[Exercise aim] Entries follow. Return each line that contains the word "kanban".

[Entries supplied]

--- START ---

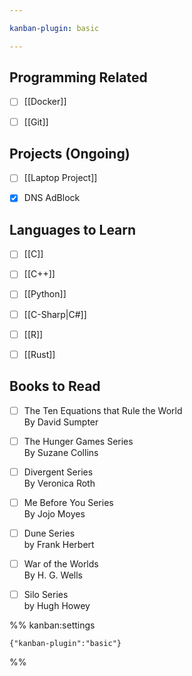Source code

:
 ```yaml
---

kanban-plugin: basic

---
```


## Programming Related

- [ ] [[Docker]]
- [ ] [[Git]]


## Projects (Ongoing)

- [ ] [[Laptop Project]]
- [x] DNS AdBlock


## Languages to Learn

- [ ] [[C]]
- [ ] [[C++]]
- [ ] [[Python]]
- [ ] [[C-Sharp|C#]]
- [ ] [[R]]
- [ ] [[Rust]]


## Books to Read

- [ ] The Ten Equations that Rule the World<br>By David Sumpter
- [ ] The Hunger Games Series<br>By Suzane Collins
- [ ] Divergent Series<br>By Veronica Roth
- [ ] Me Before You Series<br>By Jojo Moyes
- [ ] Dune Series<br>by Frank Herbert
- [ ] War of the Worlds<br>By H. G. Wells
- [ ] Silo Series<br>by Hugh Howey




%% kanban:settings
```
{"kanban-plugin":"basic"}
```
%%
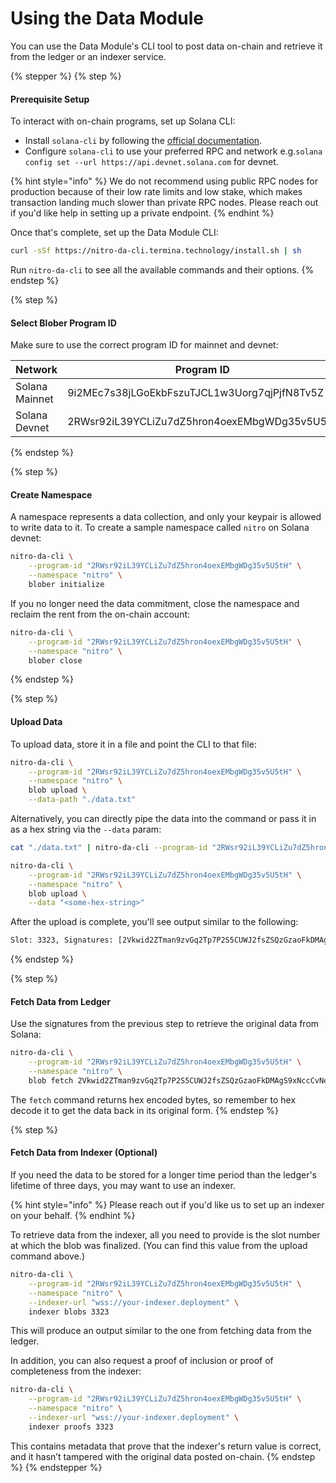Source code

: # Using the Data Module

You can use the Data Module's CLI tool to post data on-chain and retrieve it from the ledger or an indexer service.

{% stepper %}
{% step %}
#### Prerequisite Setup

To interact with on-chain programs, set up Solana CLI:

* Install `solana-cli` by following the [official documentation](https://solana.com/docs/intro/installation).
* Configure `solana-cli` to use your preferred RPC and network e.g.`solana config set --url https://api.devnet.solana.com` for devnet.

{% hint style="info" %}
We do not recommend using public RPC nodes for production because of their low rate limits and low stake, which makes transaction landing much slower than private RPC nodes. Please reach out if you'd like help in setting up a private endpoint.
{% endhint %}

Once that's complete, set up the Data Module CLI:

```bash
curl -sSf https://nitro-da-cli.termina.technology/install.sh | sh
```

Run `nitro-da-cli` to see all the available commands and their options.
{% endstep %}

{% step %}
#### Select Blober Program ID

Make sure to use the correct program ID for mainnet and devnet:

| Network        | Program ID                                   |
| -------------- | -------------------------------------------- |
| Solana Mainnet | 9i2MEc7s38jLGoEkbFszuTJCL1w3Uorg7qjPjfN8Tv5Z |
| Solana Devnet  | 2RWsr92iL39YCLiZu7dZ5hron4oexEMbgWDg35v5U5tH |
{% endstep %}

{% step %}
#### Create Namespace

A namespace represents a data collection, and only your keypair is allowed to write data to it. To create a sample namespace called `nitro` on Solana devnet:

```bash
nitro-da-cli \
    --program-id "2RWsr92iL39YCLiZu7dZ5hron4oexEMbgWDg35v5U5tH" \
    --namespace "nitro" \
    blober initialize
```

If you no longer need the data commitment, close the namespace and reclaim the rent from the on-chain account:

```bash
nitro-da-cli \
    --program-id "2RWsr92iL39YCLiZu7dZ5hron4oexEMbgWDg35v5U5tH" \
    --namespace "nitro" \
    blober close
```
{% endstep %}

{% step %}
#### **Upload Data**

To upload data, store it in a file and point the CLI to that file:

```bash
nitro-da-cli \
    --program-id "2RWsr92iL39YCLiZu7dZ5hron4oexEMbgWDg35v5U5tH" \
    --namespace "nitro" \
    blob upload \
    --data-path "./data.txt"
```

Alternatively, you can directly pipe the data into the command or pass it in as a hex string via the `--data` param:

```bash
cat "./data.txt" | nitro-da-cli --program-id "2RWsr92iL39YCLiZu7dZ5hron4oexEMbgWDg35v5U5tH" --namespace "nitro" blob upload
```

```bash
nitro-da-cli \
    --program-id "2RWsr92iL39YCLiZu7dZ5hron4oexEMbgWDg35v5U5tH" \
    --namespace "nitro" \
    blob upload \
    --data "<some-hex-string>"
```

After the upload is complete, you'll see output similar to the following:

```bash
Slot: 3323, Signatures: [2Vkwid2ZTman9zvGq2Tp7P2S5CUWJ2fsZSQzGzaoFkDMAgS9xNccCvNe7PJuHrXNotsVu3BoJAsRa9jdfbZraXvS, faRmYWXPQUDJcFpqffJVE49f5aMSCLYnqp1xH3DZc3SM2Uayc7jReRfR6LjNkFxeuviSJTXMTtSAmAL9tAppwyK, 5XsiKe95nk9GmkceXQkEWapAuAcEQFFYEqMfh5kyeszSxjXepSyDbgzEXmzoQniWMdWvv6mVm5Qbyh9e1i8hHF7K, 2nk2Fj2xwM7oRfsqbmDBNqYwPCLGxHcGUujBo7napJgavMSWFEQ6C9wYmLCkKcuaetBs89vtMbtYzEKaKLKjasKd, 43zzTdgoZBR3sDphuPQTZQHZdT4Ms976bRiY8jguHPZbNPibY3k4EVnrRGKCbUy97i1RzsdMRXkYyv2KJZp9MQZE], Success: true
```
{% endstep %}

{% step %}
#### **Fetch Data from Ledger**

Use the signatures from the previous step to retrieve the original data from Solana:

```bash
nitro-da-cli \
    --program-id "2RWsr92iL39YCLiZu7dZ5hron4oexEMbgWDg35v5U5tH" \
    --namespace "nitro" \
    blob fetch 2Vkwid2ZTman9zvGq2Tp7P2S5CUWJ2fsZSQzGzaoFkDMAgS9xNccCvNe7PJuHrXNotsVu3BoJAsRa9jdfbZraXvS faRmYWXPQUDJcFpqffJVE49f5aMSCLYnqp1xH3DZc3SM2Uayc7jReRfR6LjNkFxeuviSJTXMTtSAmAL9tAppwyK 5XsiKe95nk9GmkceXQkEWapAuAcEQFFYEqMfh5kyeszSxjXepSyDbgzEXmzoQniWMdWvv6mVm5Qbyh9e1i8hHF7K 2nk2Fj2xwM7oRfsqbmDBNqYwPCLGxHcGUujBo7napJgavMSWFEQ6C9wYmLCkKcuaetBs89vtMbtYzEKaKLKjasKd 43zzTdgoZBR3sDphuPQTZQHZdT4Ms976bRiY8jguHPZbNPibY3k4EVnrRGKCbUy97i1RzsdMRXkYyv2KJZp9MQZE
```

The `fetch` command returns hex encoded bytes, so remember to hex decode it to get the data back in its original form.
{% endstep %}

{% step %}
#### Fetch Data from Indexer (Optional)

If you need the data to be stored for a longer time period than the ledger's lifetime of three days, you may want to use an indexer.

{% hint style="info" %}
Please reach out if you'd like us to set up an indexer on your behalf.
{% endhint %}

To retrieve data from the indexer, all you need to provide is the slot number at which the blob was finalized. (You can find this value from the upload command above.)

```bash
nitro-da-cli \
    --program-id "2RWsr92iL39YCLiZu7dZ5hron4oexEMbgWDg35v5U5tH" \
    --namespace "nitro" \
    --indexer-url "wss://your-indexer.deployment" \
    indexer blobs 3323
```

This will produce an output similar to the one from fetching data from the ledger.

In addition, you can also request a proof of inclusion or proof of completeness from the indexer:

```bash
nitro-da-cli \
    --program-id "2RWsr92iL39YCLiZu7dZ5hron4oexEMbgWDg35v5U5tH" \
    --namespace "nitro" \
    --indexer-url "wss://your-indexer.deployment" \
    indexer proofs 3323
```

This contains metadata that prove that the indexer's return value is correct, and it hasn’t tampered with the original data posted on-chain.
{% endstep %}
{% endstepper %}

--- END ---

[Answer]
kanban-plugin: basic
%% kanban:settings
{"kanban-plugin":"basic"}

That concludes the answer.